▸ BRIEF
Word for word, restate the data that follows, omitting the images.
[EXERCISE MATERIALS]
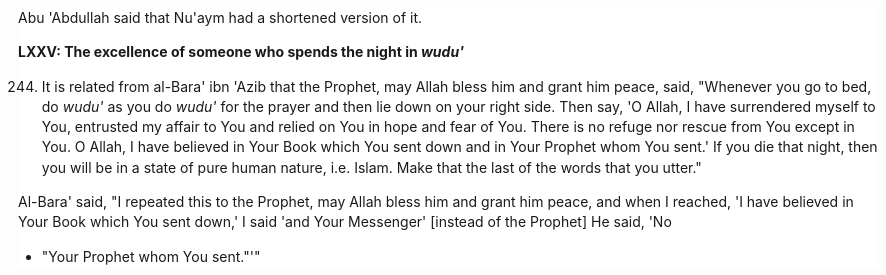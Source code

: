 Abu 'Abdullah said that Nu'aym had a shortened version of it.

**LXXV: The excellence of someone who spends the night in *wudu'***

244. It is related from al-Bara' ibn 'Azib that the Prophet, may Allah bless
him and grant him peace, said, "Whenever you go to bed, do *wudu'* as
you do *wudu'* for the prayer and then lie down on your right side.
Then say, 'O Allah, I have surrendered myself to You, entrusted my affair
to You and relied on You in hope and fear of You. There is no refuge nor
rescue from You except in You. O Allah, I have believed in Your Book which
You sent down and in Your Prophet whom You sent.' If you die that night,
then you will be in a state of pure human nature, i.e. Islam. Make that the
last of the words that you utter."

Al-Bara' said, "I repeated this to the Prophet, may Allah bless him and grant
him peace, and when I reached, 'I have believed in Your Book which You sent
down,' I said 'and Your Messenger' [instead of the Prophet] He said, 'No
- "Your Prophet whom You sent."'"
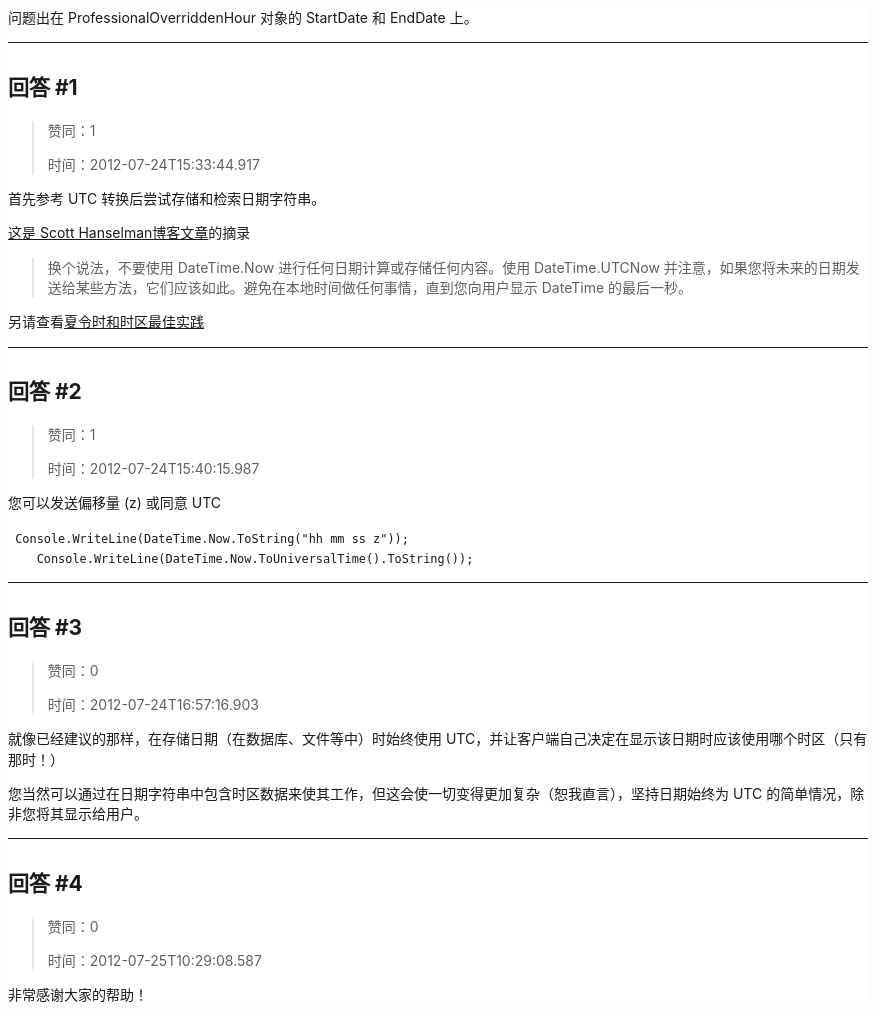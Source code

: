 问题出在 ProfessionalOverriddenHour 对象的 StartDate 和 EndDate 上。

* * *

## 回答 #1

> 赞同：1
> 
> 时间：2012-07-24T15:33:44.917

首先参考 UTC 转换后尝试存储和检索日期字符串。

[这是 Scott Hanselman博客文章](http://www.hanselman.com/blog/BackToBasicsDaylightSavingsTimeBugsStrikeAgainWithSetLastModified.aspx)的摘录

> 换个说法，不要使用 DateTime.Now 进行任何日期计算或存储任何内容。使用 DateTime.UTCNow 并注意，如果您将未来的日期发送给某些方法，它们应该如此。避免在本地时间做任何事情，直到您向用户显示 DateTime 的最后一秒。

另请查看[夏令时和时区最佳实践](https://stackoverflow.com/questions/2532729/daylight-saving-time-and-timezone-best-practices)

* * *

## 回答 #2

> 赞同：1
> 
> 时间：2012-07-24T15:40:15.987

您可以发送偏移量 (z) 或同意 UTC

```
 Console.WriteLine(DateTime.Now.ToString("hh mm ss z"));
    Console.WriteLine(DateTime.Now.ToUniversalTime().ToString()); 
```

* * *

## 回答 #3

> 赞同：0
> 
> 时间：2012-07-24T16:57:16.903

就像已经建议的那样，在存储日期（在数据库、文件等中）时始终使用 UTC，并让客户端自己决定在显示该日期时应该使用哪个时区（只有那时！）

您当然可以通过在日期字符串中包含时区数据来使其工作，但这会使一切变得更加复杂（恕我直言），坚持日期始终为 UTC 的简单情况，除非您将其显示给用户。

* * *

## 回答 #4

> 赞同：0
> 
> 时间：2012-07-25T10:29:08.587

非常感谢大家的帮助！
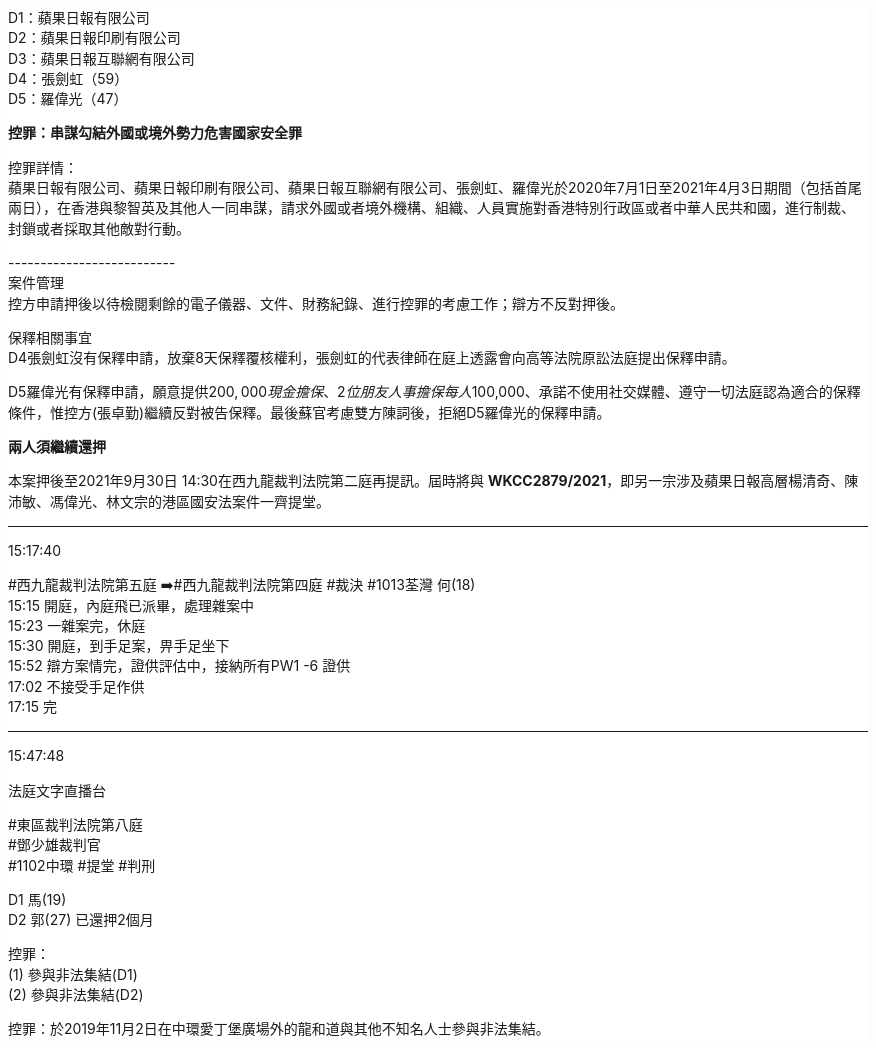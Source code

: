 D1：蘋果日報有限公司  
D2：蘋果日報印刷有限公司  
D3：蘋果日報互聯網有限公司  
D4：張劍虹（59）  
D5：羅偉光（47）  
  
**控罪：串謀勾結外國或境外勢力危害國家安全罪**  
  
控罪詳情：  
蘋果日報有限公司、蘋果日報印刷有限公司、蘋果日報互聯網有限公司、張劍虹、羅偉光於2020年7月1日至2021年4月3日期間（包括首尾兩日），在香港與黎智英及其他人一同串謀，請求外國或者境外機構、組織、人員實施對香港特別行政區或者中華人民共和國，進行制裁、封鎖或者採取其他敵對行動。  
  
  
\--------------------------  
案件管理  
控方申請押後以待檢閱剩餘的電子儀器、文件、財務紀錄、進行控罪的考慮工作；辯方不反對押後。  
  
保釋相關事宜  
D4張劍虹沒有保釋申請，放棄8天保釋覆核權利，張劍虹的代表律師在庭上透露會向高等法院原訟法庭提出保釋申請。  
  
D5羅偉光有保釋申請，願意提供$200,000現金擔保、2位朋友人事擔保每人$100,000、承諾不使用社交媒體、遵守一切法庭認為適合的保釋條件，惟控方(張卓勤)繼續反對被告保釋。最後蘇官考慮雙方陳詞後，拒絕D5羅偉光的保釋申請。  
  
**兩人須繼續還押**  
  
本案押後至2021年9月30日 14:30在西九龍裁判法院第二庭再提訊。屆時將與 **WKCC2879/2021**，即另一宗涉及蘋果日報高層楊清奇、陳沛敏、馮偉光、林文宗的港區國安法案件一齊提堂。

---
      
15:17:40



\#西九龍裁判法院第五庭 ➡️\#西九龍裁判法院第四庭 \#裁決 \#1013荃灣 何(18)  
15:15 開庭，內庭飛已派畢，處理雜案中  
15:23 一雜案完，休庭  
15:30 開庭，到手足案，畀手足坐下  
15:52 辯方案情完，證供評估中，接納所有PW1 -6 證供  
17:02 不接受手足作供  
17:15 完

---
      
15:47:48

法庭文字直播台

\#東區裁判法院第八庭  
\#鄧少雄裁判官  
\#1102中環 \#提堂 \#判刑  
  
D1 馬(19)  
D2 郭(27) 已還押2個月  
  
控罪：  
(1) 參與非法集結(D1)  
(2) 參與非法集結(D2)  
  
控罪：於2019年11月2日在中環愛丁堡廣場外的龍和道與其他不知名人士參與非法集結。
[/EXERCISE MATERIALS]
▸ FINISHED TASK
Source code

: Abu 'Abdullah said that Nu'aym had a shortened version of it.

**LXXV: The excellence of someone who spends the night in *wudu'***

244. It is related from al-Bara' ibn 'Azib that the Prophet, may Allah bless
him and grant him peace, said, "Whenever you go to bed, do *wudu'* as
you do *wudu'* for the prayer and then lie down on your right side.
Then say, 'O Allah, I have surrendered myself to You, entrusted my affair
to You and relied on You in hope and fear of You. There is no refuge nor
rescue from You except in You. O Allah, I have believed in Your Book which
You sent down and in Your Prophet whom You sent.' If you die that night,
then you will be in a state of pure human nature, i.e. Islam. Make that the
last of the words that you utter."

Al-Bara' said, "I repeated this to the Prophet, may Allah bless him and grant
him peace, and when I reached, 'I have believed in Your Book which You sent
down,' I said 'and Your Messenger' [instead of the Prophet] He said, 'No
- "Your Prophet whom You sent."'"
Source code

: 问题出在 ProfessionalOverriddenHour 对象的 StartDate 和 EndDate 上。

* * *

## 回答 #1

> 赞同：1
> 
> 时间：2012-07-24T15:33:44.917

首先参考 UTC 转换后尝试存储和检索日期字符串。

[这是 Scott Hanselman博客文章](http://www.hanselman.com/blog/BackToBasicsDaylightSavingsTimeBugsStrikeAgainWithSetLastModified.aspx)的摘录

> 换个说法，不要使用 DateTime.Now 进行任何日期计算或存储任何内容。使用 DateTime.UTCNow 并注意，如果您将未来的日期发送给某些方法，它们应该如此。避免在本地时间做任何事情，直到您向用户显示 DateTime 的最后一秒。

另请查看[夏令时和时区最佳实践](https://stackoverflow.com/questions/2532729/daylight-saving-time-and-timezone-best-practices)

* * *

## 回答 #2

> 赞同：1
> 
> 时间：2012-07-24T15:40:15.987

您可以发送偏移量 (z) 或同意 UTC

```
 Console.WriteLine(DateTime.Now.ToString("hh mm ss z"));
    Console.WriteLine(DateTime.Now.ToUniversalTime().ToString()); 
```

* * *

## 回答 #3

> 赞同：0
> 
> 时间：2012-07-24T16:57:16.903

就像已经建议的那样，在存储日期（在数据库、文件等中）时始终使用 UTC，并让客户端自己决定在显示该日期时应该使用哪个时区（只有那时！）

您当然可以通过在日期字符串中包含时区数据来使其工作，但这会使一切变得更加复杂（恕我直言），坚持日期始终为 UTC 的简单情况，除非您将其显示给用户。

* * *

## 回答 #4

> 赞同：0
> 
> 时间：2012-07-25T10:29:08.587

非常感谢大家的帮助！
Source code

: D1：蘋果日報有限公司  
D2：蘋果日報印刷有限公司  
D3：蘋果日報互聯網有限公司  
D4：張劍虹（59）  
D5：羅偉光（47）  
  
**控罪：串謀勾結外國或境外勢力危害國家安全罪**  
  
控罪詳情：  
蘋果日報有限公司、蘋果日報印刷有限公司、蘋果日報互聯網有限公司、張劍虹、羅偉光於2020年7月1日至2021年4月3日期間（包括首尾兩日），在香港與黎智英及其他人一同串謀，請求外國或者境外機構、組織、人員實施對香港特別行政區或者中華人民共和國，進行制裁、封鎖或者採取其他敵對行動。  
  
  
\--------------------------  
案件管理  
控方申請押後以待檢閱剩餘的電子儀器、文件、財務紀錄、進行控罪的考慮工作；辯方不反對押後。  
  
保釋相關事宜  
D4張劍虹沒有保釋申請，放棄8天保釋覆核權利，張劍虹的代表律師在庭上透露會向高等法院原訟法庭提出保釋申請。  
  
D5羅偉光有保釋申請，願意提供$200,000現金擔保、2位朋友人事擔保每人$100,000、承諾不使用社交媒體、遵守一切法庭認為適合的保釋條件，惟控方(張卓勤)繼續反對被告保釋。最後蘇官考慮雙方陳詞後，拒絕D5羅偉光的保釋申請。  
  
**兩人須繼續還押**  
  
本案押後至2021年9月30日 14:30在西九龍裁判法院第二庭再提訊。屆時將與 **WKCC2879/2021**，即另一宗涉及蘋果日報高層楊清奇、陳沛敏、馮偉光、林文宗的港區國安法案件一齊提堂。

---
      
15:17:40



\#西九龍裁判法院第五庭 ➡️\#西九龍裁判法院第四庭 \#裁決 \#1013荃灣 何(18)  
15:15 開庭，內庭飛已派畢，處理雜案中  
15:23 一雜案完，休庭  
15:30 開庭，到手足案，畀手足坐下  
15:52 辯方案情完，證供評估中，接納所有PW1 -6 證供  
17:02 不接受手足作供  
17:15 完

---
      
15:47:48

法庭文字直播台

\#東區裁判法院第八庭  
\#鄧少雄裁判官  
\#1102中環 \#提堂 \#判刑  
  
D1 馬(19)  
D2 郭(27) 已還押2個月  
  
控罪：  
(1) 參與非法集結(D1)  
(2) 參與非法集結(D2)  
  
控罪：於2019年11月2日在中環愛丁堡廣場外的龍和道與其他不知名人士參與非法集結。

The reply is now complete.